When Do Programs Take Place?
Wilderness School operates year-round, winter included. Fall through Spring, the Wilderness School offers Short Courses of 1 to 3 days in length, on weekends, school holidays and vacations. Most Expeditions of 3 to 20 days in length occur during the summer.
What is the Student Population?
The Wilderness School accepts students who reside in Connecticut beginning at age 13 and ending at 19 years for certain programs. Wilderness School applicants comprise a diverse population and may be male, female, and/or gender diverse.
The Wilderness School is a referral program servicing agencies such as DCF regional offices and other child welfare services, prevention services, and juvenile services; CSSD (Juvenile Court); youth service bureaus, school systems, counseling services, as well as residential programs.
Students attending the program are often recognized as benefiting from extra support. The Wilderness School serves as an enrichment program for young people looking to make positive changes. For many young people, the Wilderness School may serve as a prevention or intervention service. The Wilderness School programs are an enhancement to the work of social service agencies in Connecticut and are available to the community at large.
How well are students supervised?
Wilderness School students are directly supervised by Instructors at all times. Crews are never out of the immediate vicinity of Instructors, i.e. within visual and hearing distance, and do not conduct any activity without direct supervision. There are a maximum of ten (10) students assigned to three (3) instructors for most Expedition programs.
Can students ever be made to attend the Wilderness School without their consent?
No. Voluntary participation is a requirement for acceptance. Applicants must choose to attend the Wilderness School, possess the willingness to try, and demonstrate appropriate motivation.
Although some applicants may be apprehensive when first learning about the Wilderness School, by the time the youth is ready to begin the Expedition, a strong commitment to completing the experience must be made. If your son or daughter is nervous, encourage him or her to call the Wilderness School.
Note: By State Statute, the Director of the Wilderness School or designate must agree to the acceptance of any applicant to the program. If an applicant does not meet our admissions criteria, he/she will not be enrolled in the Expedition.
Are there any dangers from animals?
Of concern to anyone who frequents the outdoors is the potential for injury or mishap due to contact with animals. Fortunately, encounters between humans and animals are unlikely due to the strong self-preservation instincts of all wildlife. Combined with their superior senses and an innate fear of humans, the chances of an incident are very slim.

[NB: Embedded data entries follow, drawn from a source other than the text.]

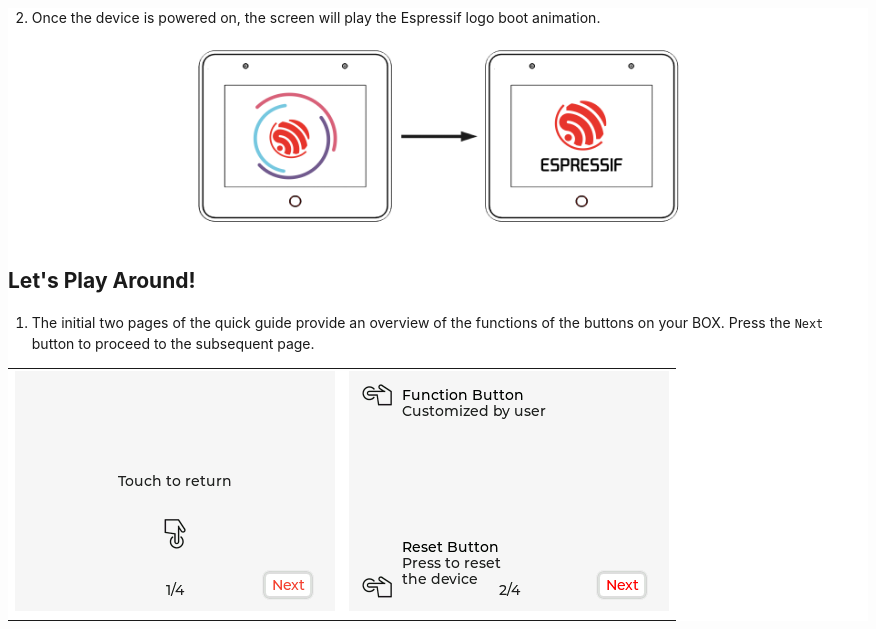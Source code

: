 2. Once the device is powered on, the screen will play the Espressif logo boot animation.

<div align="center">
<img src="./_static/_get_started_static/boot_animation.png" width="500px">
</div>

## Let's Play Around!

1. The initial two pages of the quick guide provide an overview of the functions of the buttons on your BOX. Press the `Next` button to proceed to the subsequent page.

<table border="0" align="center">
<tr>
  <td><img src="./_static/_get_started_static/0.png"></td>
  <td><img src="./_static/_get_started_static/2.png"></td>
</tr>
</table>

Is Wilderness School the right choice for your son or daughter?
If choosing a Wilderness School Expedition, this experience may become one of the greatest challenges of your child's life to date. It is of the utmost importance that the youth is fully prepared for the difficulty of the experience and that he or she has freely chosen to attend.
Many parents encourage their children to attend a Wilderness School Expedition because they feel that the experience will be worthwhile. However, it may be beneficial for students who appear very resistant to the idea of attending Wilderness School to wait a year, attend a 5-Day Expedition, or find a program that suits them better.

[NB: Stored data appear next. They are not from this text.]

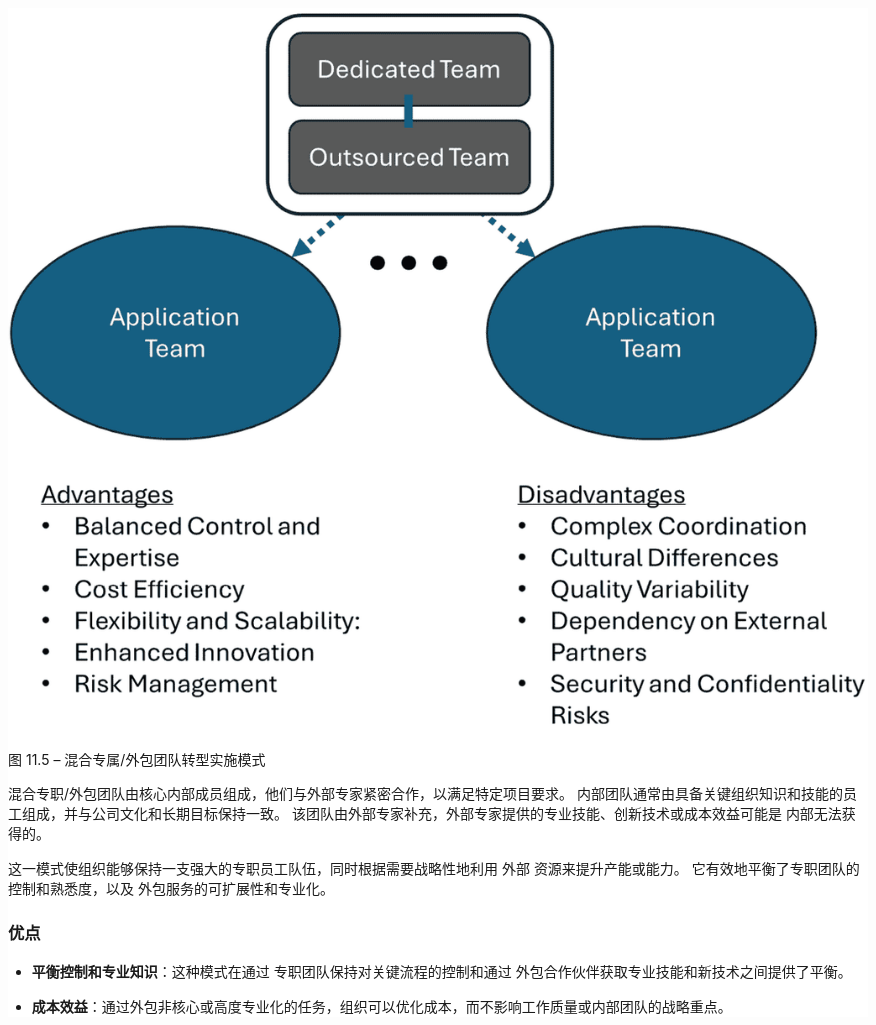 ![图 11.5 – 混合专属/外包团队转型实施模式](img/B21936_11_5.jpg)

<st c="22633">图 11.5 – 混合专属/外包团队转型实施模式</st>

<st c="22722">混合专职/外包团队由核心内部成员组成，他们与外部专家紧密合作，以满足特定项目要求。</st> <st c="22877">内部团队通常由具备关键组织知识和技能的员工组成，并与公司文化和长期目标保持一致。</st> <st c="23051">该团队由外部专家补充，外部专家提供的专业技能、创新技术或成本效益可能是</st> <st c="23193">内部无法获得的。</st>

<st c="23214">这一模式使组织能够保持一支强大的专职员工队伍，同时根据需要战略性地利用</st> <st c="23328">外部</st> <st c="23336">资源来提升产能或能力。</st> <st c="23394">它有效地平衡了专职团队的控制和熟悉度，以及</st> <st c="23508">外包服务的可扩展性和专业化。</st>

### <st c="23528">优点</st>

+   **<st c="23539">平衡控制和专业知识</st>**<st c="23570">：这种模式在通过</st> <st c="23625">专职团队保持对关键流程的控制和通过</st> <st c="23660">外包合作伙伴获取专业技能和新技术之间提供了平衡。</st>

+   **<st c="23769">成本效益</st>**<st c="23785">：通过外包非核心或高度专业化的任务，组织可以优化成本，而不影响工作质量或内部团队的战略重点。</st>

As a parent/guardian, you can help your son or daughter prepare for an Expedition Program by discussing the benefits of attending the Wilderness School, his or her motivations and goals, and action plans for overcoming difficulties such as homesickness, wanting to give up, and adjusting to a new environment and group of peers. Be sure to discuss the difficulties of surmounting physical stress and working together as a group, as students tend to underestimate the challenge of the group process.
At any time during the Wilderness School experience do not hesitate to call to have questions answered. We strongly encourage parental support in assisting with the success of the students.